--- WORK INSTRUCTIONS ---
Quote exactly and only this range of lines in the data below: the line that holds "das Getriebe und" to the line that holds "Fahrer unterstützen. Diese", both included.

--- DATA RECORDS ---
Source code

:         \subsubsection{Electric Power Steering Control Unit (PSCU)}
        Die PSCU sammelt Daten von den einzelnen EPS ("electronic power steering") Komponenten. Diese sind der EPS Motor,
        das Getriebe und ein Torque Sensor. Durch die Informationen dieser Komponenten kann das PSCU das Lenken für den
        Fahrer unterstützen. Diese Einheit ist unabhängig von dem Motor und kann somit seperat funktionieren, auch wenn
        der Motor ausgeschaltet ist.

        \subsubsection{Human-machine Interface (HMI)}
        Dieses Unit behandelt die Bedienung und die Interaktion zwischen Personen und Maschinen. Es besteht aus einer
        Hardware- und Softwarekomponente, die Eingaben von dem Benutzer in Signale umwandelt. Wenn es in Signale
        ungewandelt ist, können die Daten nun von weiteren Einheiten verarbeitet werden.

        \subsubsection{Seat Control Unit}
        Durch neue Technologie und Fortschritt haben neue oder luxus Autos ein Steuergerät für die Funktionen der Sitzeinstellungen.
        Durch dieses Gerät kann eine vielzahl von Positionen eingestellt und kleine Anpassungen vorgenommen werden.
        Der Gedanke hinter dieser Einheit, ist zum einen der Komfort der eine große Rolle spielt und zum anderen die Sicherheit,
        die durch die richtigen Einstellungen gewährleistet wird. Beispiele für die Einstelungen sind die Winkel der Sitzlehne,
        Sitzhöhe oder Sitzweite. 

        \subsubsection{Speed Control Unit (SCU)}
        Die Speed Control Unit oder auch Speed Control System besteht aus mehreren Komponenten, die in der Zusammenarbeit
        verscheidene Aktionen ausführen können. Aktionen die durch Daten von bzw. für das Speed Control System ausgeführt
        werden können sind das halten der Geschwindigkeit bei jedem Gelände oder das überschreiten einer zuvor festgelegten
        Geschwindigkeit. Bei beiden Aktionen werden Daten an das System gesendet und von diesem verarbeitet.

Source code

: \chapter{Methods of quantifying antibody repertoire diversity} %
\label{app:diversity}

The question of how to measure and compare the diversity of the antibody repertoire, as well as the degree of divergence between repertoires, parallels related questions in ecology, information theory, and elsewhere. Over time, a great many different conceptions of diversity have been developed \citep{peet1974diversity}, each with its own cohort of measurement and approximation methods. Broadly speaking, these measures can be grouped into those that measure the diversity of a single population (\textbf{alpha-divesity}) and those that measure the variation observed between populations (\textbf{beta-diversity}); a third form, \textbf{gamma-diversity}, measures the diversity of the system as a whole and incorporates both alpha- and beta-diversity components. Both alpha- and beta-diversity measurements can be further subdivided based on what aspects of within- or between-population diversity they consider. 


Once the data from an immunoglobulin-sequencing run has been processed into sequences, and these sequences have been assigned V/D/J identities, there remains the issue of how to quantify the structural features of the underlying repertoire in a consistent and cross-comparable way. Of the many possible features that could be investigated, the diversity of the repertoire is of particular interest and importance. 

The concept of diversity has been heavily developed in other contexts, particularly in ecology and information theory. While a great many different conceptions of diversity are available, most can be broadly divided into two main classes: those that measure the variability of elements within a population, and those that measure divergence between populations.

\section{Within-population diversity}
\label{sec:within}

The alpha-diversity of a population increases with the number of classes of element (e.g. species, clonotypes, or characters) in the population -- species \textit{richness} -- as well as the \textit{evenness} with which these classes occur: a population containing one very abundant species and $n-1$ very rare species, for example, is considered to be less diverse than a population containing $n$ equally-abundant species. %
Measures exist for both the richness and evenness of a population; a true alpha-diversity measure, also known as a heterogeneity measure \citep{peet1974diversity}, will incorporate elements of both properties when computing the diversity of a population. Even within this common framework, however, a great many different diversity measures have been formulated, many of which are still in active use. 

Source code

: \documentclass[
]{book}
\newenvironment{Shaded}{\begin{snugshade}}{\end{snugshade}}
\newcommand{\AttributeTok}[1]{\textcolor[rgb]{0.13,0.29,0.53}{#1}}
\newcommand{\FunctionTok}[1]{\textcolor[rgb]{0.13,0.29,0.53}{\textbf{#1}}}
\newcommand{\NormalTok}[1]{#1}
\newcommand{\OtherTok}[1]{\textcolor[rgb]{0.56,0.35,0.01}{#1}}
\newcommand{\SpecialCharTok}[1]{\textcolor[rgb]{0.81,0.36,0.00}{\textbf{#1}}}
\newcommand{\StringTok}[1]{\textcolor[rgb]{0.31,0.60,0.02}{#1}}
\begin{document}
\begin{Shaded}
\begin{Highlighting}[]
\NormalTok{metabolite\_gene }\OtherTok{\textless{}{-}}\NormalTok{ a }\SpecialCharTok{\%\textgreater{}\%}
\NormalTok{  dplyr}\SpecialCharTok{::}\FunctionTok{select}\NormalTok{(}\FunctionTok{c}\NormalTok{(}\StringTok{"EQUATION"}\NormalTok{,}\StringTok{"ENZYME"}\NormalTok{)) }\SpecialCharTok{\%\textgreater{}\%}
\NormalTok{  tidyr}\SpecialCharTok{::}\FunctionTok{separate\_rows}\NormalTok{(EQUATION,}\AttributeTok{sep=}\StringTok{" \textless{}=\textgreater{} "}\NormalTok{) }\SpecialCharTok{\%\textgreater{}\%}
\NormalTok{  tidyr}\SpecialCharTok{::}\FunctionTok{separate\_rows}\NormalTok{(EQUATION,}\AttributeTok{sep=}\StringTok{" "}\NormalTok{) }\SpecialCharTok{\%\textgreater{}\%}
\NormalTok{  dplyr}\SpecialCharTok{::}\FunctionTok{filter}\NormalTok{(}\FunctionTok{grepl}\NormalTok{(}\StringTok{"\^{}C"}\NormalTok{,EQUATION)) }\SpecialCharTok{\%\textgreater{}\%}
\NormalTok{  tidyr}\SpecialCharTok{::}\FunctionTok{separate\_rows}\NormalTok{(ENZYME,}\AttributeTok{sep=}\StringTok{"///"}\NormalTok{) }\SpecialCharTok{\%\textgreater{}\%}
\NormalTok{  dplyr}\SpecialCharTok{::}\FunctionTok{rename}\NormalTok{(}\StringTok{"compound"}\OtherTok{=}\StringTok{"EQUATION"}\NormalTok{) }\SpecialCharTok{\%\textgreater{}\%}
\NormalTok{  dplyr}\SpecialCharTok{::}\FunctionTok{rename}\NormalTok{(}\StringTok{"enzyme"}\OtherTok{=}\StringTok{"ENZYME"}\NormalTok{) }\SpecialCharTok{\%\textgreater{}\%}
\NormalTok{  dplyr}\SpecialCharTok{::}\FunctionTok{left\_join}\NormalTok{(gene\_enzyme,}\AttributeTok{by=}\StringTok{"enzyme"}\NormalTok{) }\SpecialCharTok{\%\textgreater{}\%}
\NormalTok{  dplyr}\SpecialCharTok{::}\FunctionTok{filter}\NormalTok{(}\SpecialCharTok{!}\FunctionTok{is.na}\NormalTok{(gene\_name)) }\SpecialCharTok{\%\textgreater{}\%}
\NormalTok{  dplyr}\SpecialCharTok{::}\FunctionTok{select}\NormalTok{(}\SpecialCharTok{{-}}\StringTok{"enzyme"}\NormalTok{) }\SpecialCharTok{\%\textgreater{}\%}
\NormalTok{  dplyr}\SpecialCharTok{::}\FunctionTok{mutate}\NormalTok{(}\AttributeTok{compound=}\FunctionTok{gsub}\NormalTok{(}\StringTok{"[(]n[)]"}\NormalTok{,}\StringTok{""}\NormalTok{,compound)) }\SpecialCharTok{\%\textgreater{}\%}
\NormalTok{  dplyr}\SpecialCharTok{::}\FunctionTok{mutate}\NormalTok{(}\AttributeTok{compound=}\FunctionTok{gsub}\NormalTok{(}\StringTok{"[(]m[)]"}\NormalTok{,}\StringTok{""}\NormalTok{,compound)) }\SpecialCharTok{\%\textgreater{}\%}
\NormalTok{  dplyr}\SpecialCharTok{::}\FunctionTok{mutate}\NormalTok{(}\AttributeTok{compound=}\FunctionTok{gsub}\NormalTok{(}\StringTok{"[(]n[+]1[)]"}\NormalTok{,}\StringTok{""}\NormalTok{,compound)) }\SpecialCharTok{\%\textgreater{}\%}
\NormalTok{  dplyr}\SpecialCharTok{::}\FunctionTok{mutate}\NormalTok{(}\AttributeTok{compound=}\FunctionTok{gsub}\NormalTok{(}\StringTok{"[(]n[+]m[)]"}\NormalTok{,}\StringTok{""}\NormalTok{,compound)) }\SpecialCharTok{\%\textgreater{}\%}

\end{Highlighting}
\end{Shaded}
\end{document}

--- TASK ANSWER ---
        das Getriebe und ein Torque Sensor. Durch die Informationen dieser Komponenten kann das PSCU das Lenken für den
        Fahrer unterstützen. Diese Einheit ist unabhängig von dem Motor und kann somit seperat funktionieren, auch wenn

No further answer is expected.